An important area that still warrants research is adherence to Consolidated Standards of Reporting Trials (CONSORT) guidelines among behavioural trials (Boutron et al., 2017). The current study noted inadequate reporting of data in several domains including level of participant engagement and adherence to treatment protocol. Future trials should aim to adhere to reporting guidelines established by CONSORT in order to help standardize methodology and improve transparency. This lack of adherence to reporting guidelines can be an important barrier for evaluating the evidence and incorporating it into actionable recommendations in clinical practice guidelines (Boutron et al., 2017).

Future research should also examine preference-based trials that allow participants to select their preferred level of engagement and contact. The current study demonstrated that effect sizes were similar among those receiving telephone compared to email only support. However, future studies should record amount of time spent interacting with patients as well as quality of therapist-guidance in order to develop benchmarks for therapist contact (Hadjistavropoulos et al., 2018b). To date, there has been very little research on the nature of therapist-guidance that is provided to individuals who receive ICBT. Schneider et al. (2016) found that therapist behaviours such as task prompting and psychoeducation were correlated with lower symptom improvement during ICBT for depression. While the findings were correlational, the authors hypothesized that it was lower symptom improvement and patient engagement that prompted therapist behaviours. Overall, it is important to examine the role specific therapist behaviours may play on outcomes among patients with chronic health conditions.

Research which examines ICBT compared to traditional active treatments should evaluate patient satisfaction and therapist contact time between the groups. Studies that compare the effectiveness of ICBT with pharmacotherapy are still lacking. Future studies that examine the adjunct use of medication along with its comparative effect sizes are warranted.
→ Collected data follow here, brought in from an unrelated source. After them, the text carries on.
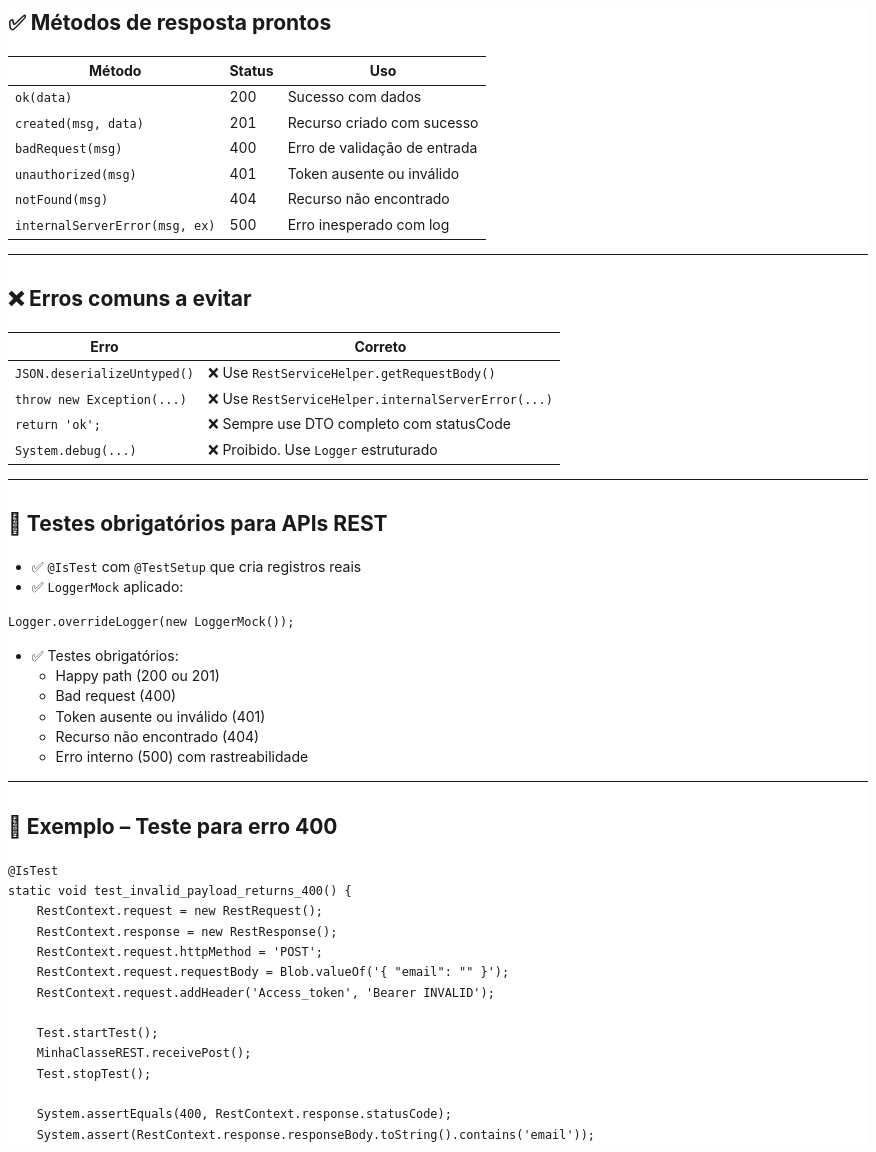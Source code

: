 
## ✅ Métodos de resposta prontos

| Método                          | Status | Uso                                                   |
|----------------------------------|--------|--------------------------------------------------------|
| `ok(data)`                       | 200    | Sucesso com dados                                      |
| `created(msg, data)`            | 201    | Recurso criado com sucesso                            |
| `badRequest(msg)`               | 400    | Erro de validação de entrada                          |
| `unauthorized(msg)`             | 401    | Token ausente ou inválido                             |
| `notFound(msg)`                 | 404    | Recurso não encontrado                                 |
| `internalServerError(msg, ex)`  | 500    | Erro inesperado com log                                |

---

## ❌ Erros comuns a evitar

| Erro                         | Correto                                                   |
|------------------------------|------------------------------------------------------------|
| `JSON.deserializeUntyped()` | ❌ Use `RestServiceHelper.getRequestBody()`                |
| `throw new Exception(...)`  | ❌ Use `RestServiceHelper.internalServerError(...)`        |
| `return 'ok';`              | ❌ Sempre use DTO completo com statusCode                  |
| `System.debug(...)`         | ❌ Proibido. Use `Logger` estruturado                     |

---

## 🧪 Testes obrigatórios para APIs REST

- ✅ `@IsTest` com `@TestSetup` que cria registros reais
- ✅ `LoggerMock` aplicado:
```apex
Logger.overrideLogger(new LoggerMock());
```
- ✅ Testes obrigatórios:
  - Happy path (200 ou 201)
  - Bad request (400)
  - Token ausente ou inválido (401)
  - Recurso não encontrado (404)
  - Erro interno (500) com rastreabilidade

---

## 🧪 Exemplo – Teste para erro 400
```apex
@IsTest
static void test_invalid_payload_returns_400() {
    RestContext.request = new RestRequest();
    RestContext.response = new RestResponse();
    RestContext.request.httpMethod = 'POST';
    RestContext.request.requestBody = Blob.valueOf('{ "email": "" }');
    RestContext.request.addHeader('Access_token', 'Bearer INVALID');

    Test.startTest();
    MinhaClasseREST.receivePost();
    Test.stopTest();

    System.assertEquals(400, RestContext.response.statusCode);
    System.assert(RestContext.response.responseBody.toString().contains('email'));
```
Additional clinical research is needed on the use of ICBT for specific chronic conditions such as cardiovascular disease, cancer, and spinal cord injury, as there continues to be limited research on ICBT for these patient groups. Furthermore, we require larger scale studies that would allow for examination of predictors or ICBT outcomes in those with chronic health conditions.

It is also interesting to note that all the ICBT studies currently evaluated were tailored to a specific chronic health condition. Only one study (Wilson et al., 2018) evaluated a transdiagnostic intervention to improve psychosocial outcomes amongst those with chronic health conditions. From an operational perspective, it would be desirable to treat many health conditions with a single chronic health conditions course rather than having single disease-specific ICBT programs. Future research should examine the effects of transdiagnostic chronic health conditions courses similar to how transdiagnostic programs are now being used to treat patients with symptoms of anxiety and or depression. Previous literature on transdiagnostic ICBT programs have found comparable results in improving psychosocial symptoms compared to disorder-specific ICBT (Dear et al., 2016; Hadjistavropoulos et al., 2016).

In conclusion, the current study adds to the body of evidence for the efficacy of ICBT in improving psychosocial and condition specific physical symptoms among those with chronic health conditions. Since most studies were conducted at a research setting, there is a potential for implementing ICBT in traditional outpatient and rehabilitation settings where access to trained mental health care workers is lacking (Hadjistavropoulos et al., 2018a). Furthermore, study of implementation facilitators and barriers would enhance understanding of how to best integrate ICBT in routine practice. Examination of long-term effects and satisfaction with treatment may be beneficial. Further research among specific chronic conditions is warranted.